Recorded information below:
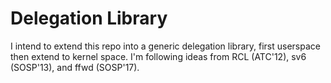 # Delegation Library

I intend to extend this repo into a generic delegation library, first
userspace then extend to kernel space.
I'm following ideas from RCL (ATC'12), sv6 (SOSP'13), and ffwd (SOSP'17).
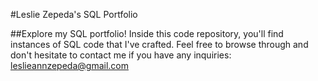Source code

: #Leslie Zepeda's SQL Portfolio

##Explore my SQL portfolio! Inside this code repository, you'll find instances of SQL code that I've crafted. Feel free to browse through and don't hesitate to contact me if you have any inquiries: leslieannzepeda@gmail.com
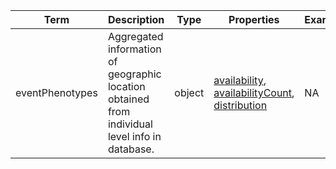 |Term | Description | Type | Properties | Example | Enum|
| ---| ---| ---| ---| ---| --- |
| eventPhenotypes | Aggregated information of geographic location obtained from individual level info in database. | object | [availability](./availability.md), [availabilityCount](./availabilityCount.md), [distribution](./distribution.md) | NA | NA|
End of Recorded information.
Reproduce every entry exactly, but omit each picture.

 # Delegation Library

I intend to extend this repo into a generic delegation library, first
userspace then extend to kernel space.
I'm following ideas from RCL (ATC'12), sv6 (SOSP'13), and ffwd (SOSP'17).
Source code

: #Leslie Zepeda's SQL Portfolio

##Explore my SQL portfolio! Inside this code repository, you'll find instances of SQL code that I've crafted. Feel free to browse through and don't hesitate to contact me if you have any inquiries: leslieannzepeda@gmail.com
 |Term | Description | Type | Properties | Example | Enum|
| ---| ---| ---| ---| ---| --- |
| eventPhenotypes | Aggregated information of geographic location obtained from individual level info in database. | object | [availability](./availability.md), [availabilityCount](./availabilityCount.md), [distribution](./distribution.md) | NA | NA|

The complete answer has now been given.